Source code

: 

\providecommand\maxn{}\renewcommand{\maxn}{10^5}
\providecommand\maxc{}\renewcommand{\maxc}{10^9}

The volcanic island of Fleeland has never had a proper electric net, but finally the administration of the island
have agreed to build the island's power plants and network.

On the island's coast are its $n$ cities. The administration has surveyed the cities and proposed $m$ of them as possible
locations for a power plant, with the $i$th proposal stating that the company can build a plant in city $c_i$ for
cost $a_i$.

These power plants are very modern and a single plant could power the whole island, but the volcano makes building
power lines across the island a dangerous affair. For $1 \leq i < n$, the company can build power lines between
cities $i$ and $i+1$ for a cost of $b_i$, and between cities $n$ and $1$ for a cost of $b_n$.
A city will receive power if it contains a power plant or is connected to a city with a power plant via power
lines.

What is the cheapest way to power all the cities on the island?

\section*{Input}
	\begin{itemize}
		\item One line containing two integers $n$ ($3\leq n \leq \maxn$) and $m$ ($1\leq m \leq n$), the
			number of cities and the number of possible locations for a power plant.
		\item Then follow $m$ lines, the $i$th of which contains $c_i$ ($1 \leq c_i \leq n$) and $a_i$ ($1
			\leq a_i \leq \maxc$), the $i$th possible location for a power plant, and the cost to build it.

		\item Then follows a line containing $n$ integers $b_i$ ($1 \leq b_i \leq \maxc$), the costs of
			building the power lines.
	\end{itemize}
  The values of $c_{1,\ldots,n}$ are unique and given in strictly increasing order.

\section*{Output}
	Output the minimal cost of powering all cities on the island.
* * *
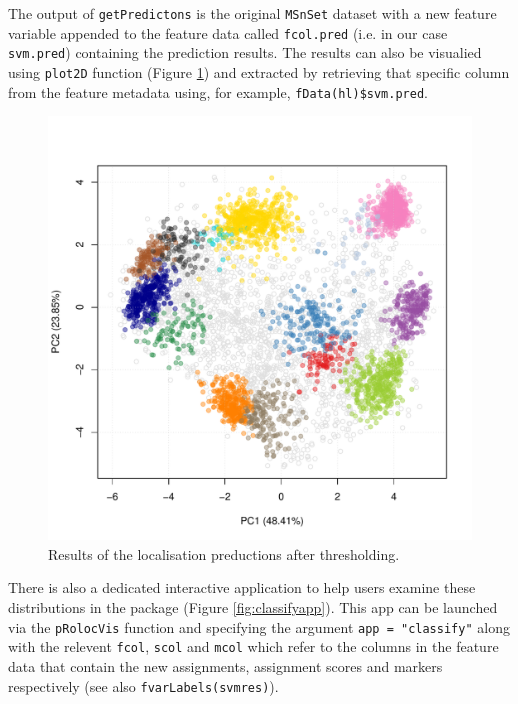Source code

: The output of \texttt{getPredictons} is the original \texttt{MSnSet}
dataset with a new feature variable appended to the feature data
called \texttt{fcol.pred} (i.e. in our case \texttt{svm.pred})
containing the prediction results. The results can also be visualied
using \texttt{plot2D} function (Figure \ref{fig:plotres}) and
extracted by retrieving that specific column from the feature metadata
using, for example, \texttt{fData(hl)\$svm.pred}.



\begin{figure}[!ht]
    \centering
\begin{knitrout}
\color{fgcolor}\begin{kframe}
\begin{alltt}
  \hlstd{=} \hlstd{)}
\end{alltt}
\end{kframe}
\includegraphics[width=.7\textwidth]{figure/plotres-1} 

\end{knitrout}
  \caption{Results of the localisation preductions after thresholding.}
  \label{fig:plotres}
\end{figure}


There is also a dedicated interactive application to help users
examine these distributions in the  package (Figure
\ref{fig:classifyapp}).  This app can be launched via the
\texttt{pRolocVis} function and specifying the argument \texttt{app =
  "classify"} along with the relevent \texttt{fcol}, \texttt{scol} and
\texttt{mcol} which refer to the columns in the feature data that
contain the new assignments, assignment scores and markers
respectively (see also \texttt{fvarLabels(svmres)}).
---
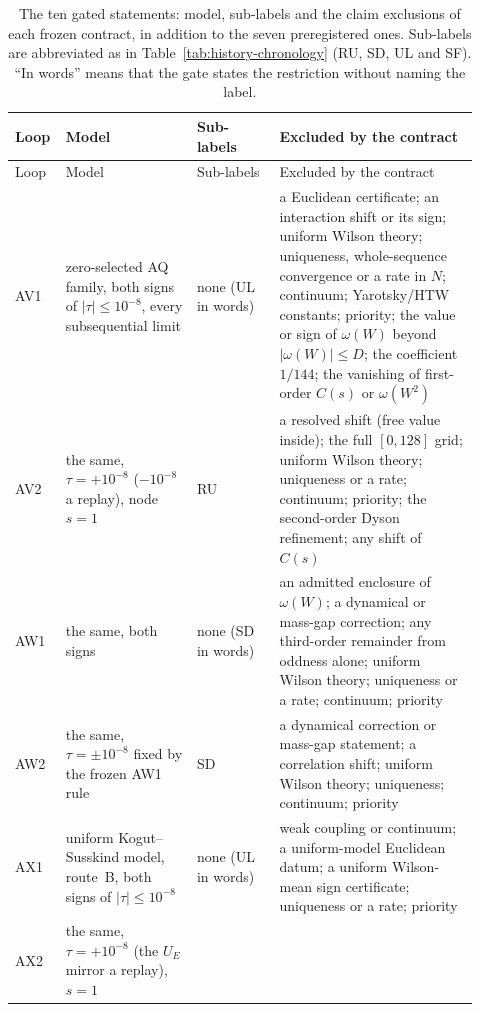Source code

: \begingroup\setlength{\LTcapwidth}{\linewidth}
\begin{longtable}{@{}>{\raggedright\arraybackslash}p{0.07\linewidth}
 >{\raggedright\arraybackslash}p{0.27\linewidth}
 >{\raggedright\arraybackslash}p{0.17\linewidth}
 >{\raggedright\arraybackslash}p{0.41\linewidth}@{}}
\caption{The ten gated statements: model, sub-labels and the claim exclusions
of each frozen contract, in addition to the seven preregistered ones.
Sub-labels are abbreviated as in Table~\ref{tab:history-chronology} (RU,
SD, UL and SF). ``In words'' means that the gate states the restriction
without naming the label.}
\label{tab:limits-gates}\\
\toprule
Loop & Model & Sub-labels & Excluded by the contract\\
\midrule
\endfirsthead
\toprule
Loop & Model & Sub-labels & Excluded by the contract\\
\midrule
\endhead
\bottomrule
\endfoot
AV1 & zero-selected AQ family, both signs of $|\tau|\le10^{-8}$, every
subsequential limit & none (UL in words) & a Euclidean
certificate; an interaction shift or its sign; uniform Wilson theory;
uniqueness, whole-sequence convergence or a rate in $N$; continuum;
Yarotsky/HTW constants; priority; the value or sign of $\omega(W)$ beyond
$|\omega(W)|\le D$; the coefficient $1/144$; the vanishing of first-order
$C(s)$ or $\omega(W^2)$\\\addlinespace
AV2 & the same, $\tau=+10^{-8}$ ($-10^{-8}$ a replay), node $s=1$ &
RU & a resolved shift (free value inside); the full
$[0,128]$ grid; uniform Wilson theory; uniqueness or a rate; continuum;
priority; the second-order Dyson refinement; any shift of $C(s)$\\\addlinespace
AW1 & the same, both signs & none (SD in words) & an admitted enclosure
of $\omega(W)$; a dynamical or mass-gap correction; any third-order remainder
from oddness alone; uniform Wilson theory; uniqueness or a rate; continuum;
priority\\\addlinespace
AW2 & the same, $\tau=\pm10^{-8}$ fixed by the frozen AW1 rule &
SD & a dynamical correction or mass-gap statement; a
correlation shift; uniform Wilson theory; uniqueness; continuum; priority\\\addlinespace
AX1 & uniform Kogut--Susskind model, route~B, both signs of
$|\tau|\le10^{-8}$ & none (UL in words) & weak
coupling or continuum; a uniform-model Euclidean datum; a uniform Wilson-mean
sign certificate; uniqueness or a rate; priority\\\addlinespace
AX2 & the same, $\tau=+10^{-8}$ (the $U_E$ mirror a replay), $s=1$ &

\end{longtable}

Work instructions:
Print exactly the lines above, between the one holding "building the power lines." and the one holding "Output the minimal", inclusive, and nothing besides.

Solution to the exercise:
			building the power lines.
	\end{itemize}
  The values of $c_{1,\ldots,n}$ are unique and given in strictly increasing order.

\section*{Output}
	Output the minimal cost of powering all cities on the island.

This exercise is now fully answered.